* What you should do
When the word "Versão" appears in a line of the data below, list that line.

* Information supplied
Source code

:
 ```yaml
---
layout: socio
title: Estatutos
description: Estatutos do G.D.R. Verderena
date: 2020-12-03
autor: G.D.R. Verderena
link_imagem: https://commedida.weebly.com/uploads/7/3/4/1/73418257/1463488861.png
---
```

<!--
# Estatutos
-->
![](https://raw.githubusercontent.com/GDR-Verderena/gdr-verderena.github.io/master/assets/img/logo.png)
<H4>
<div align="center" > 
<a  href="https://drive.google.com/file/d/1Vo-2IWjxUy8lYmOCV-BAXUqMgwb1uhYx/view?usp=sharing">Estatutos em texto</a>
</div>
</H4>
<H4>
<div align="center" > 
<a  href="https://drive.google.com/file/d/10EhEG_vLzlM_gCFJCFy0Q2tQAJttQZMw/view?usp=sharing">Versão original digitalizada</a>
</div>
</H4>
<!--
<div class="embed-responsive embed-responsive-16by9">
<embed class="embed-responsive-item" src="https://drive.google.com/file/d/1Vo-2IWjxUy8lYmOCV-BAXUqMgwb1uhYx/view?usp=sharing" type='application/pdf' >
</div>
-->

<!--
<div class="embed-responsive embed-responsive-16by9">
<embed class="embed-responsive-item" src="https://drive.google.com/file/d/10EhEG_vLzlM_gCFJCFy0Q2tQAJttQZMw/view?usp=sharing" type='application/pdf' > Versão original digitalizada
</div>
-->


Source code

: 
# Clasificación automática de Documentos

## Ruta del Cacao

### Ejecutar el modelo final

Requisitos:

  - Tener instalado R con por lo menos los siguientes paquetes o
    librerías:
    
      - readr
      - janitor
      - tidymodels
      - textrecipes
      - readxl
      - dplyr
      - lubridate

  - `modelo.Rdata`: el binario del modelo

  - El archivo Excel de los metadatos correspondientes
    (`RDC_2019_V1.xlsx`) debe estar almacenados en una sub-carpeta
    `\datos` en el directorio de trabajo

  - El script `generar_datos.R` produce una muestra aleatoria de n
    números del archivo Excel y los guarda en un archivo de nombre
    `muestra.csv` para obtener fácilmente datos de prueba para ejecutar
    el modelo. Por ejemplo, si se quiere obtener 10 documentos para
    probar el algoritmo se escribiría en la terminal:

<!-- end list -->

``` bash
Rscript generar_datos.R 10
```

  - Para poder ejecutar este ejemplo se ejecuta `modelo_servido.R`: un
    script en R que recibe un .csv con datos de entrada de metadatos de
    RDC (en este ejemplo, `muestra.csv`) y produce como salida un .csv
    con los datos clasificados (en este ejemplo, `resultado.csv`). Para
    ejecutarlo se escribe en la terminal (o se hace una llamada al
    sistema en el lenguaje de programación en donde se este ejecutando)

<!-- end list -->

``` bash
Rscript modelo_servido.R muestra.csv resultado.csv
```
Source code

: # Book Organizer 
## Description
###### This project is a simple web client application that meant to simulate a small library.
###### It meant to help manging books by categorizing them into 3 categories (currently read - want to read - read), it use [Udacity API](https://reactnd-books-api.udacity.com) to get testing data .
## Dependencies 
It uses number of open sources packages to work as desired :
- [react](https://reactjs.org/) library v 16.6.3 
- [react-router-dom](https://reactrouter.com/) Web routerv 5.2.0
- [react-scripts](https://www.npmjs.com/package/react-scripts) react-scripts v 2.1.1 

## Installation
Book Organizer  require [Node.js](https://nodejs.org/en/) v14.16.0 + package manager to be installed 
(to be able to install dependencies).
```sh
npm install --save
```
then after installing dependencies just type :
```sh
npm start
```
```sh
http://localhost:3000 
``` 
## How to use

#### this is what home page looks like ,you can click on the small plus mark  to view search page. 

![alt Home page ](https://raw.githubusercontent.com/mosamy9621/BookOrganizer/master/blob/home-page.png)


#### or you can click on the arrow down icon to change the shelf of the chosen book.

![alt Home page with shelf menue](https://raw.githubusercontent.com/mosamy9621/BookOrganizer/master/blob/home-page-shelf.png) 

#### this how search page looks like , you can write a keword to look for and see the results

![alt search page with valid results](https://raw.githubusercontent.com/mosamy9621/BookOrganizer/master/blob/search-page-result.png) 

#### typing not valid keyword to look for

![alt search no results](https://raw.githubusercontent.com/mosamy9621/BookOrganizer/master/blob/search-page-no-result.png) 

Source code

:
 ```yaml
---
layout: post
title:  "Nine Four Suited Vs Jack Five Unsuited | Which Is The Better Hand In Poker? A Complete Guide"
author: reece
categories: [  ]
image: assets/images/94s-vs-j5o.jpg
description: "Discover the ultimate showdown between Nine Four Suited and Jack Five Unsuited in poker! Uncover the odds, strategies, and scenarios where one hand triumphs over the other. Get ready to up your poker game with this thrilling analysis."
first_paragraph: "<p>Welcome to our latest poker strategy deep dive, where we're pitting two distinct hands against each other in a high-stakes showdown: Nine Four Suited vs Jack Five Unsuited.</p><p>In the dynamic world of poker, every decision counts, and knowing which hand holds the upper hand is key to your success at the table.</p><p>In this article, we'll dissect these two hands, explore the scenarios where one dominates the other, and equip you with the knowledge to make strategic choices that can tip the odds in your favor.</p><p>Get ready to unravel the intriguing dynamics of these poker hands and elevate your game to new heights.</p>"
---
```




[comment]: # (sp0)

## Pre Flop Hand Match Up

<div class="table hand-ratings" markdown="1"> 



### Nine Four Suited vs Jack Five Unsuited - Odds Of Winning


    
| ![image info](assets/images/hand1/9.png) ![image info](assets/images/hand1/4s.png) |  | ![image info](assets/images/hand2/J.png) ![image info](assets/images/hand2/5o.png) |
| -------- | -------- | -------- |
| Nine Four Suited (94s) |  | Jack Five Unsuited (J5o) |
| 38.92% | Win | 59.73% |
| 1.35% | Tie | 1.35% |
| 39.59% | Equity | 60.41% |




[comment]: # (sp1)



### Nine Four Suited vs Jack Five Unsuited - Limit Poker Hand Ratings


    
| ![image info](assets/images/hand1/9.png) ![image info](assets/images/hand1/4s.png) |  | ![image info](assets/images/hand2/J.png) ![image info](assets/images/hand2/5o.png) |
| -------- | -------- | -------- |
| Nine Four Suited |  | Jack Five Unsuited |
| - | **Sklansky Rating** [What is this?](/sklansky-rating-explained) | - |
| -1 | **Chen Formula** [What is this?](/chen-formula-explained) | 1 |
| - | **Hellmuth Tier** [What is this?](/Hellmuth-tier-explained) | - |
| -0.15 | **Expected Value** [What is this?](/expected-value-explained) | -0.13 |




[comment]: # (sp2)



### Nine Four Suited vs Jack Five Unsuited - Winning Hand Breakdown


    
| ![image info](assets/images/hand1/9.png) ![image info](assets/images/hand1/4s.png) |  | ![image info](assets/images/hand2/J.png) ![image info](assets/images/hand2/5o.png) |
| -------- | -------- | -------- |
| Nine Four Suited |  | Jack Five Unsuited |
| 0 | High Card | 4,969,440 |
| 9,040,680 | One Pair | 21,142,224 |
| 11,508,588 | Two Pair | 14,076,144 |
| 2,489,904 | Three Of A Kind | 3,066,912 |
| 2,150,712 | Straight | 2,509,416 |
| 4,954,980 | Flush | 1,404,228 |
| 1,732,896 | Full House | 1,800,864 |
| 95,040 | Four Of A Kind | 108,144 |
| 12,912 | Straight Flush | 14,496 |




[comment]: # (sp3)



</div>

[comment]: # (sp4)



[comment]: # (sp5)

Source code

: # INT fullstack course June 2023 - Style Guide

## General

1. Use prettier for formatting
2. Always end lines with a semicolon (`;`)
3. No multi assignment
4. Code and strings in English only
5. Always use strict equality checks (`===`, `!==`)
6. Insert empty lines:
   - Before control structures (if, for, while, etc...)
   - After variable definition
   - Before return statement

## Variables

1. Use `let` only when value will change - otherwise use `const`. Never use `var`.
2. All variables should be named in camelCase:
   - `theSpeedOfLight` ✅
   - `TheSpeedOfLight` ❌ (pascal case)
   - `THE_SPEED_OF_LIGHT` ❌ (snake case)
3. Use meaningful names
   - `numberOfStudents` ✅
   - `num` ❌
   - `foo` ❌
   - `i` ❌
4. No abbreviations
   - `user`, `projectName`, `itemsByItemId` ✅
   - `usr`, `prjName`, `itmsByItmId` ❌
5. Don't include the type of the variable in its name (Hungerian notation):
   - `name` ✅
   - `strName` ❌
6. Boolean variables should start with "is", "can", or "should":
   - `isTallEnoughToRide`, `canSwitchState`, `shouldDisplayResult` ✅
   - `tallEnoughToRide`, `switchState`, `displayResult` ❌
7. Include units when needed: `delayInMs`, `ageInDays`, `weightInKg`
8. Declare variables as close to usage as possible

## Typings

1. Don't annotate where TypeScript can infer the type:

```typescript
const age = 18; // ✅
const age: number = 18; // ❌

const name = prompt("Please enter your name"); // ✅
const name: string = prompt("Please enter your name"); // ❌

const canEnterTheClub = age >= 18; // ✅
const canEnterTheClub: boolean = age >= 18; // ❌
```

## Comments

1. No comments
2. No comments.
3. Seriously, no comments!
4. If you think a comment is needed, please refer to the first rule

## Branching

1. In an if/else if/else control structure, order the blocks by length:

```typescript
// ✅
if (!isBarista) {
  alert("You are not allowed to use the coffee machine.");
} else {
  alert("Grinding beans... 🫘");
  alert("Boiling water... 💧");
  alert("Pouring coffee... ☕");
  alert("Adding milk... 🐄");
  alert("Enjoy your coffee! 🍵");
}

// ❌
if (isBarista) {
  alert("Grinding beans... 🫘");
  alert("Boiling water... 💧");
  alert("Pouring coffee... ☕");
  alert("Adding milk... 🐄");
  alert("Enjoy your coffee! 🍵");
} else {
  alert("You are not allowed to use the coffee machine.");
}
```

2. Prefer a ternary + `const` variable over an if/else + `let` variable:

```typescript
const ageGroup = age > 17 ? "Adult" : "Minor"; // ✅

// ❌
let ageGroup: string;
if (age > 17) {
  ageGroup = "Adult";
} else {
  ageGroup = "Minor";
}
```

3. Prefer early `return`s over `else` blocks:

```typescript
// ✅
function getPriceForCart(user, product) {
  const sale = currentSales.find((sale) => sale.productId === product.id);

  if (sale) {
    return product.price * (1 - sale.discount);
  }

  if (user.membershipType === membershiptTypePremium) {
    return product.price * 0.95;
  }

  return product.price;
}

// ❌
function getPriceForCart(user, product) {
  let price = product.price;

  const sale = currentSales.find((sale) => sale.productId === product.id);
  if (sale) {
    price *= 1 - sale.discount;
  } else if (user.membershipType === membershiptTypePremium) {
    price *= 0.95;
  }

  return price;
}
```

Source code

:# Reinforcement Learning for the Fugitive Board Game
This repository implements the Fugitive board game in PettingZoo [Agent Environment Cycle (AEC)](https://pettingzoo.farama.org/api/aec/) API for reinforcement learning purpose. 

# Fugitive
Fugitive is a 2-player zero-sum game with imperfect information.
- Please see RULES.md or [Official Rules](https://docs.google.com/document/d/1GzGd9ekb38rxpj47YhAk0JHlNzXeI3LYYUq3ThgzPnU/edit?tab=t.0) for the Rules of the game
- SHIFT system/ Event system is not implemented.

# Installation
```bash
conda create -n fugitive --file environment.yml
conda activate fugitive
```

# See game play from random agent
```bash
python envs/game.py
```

* Solution to this problem
<a  href="https://drive.google.com/file/d/10EhEG_vLzlM_gCFJCFy0Q2tQAJttQZMw/view?usp=sharing">Versão original digitalizada</a>
<embed class="embed-responsive-item" src="https://drive.google.com/file/d/10EhEG_vLzlM_gCFJCFy0Q2tQAJttQZMw/view?usp=sharing" type='application/pdf' > Versão original digitalizada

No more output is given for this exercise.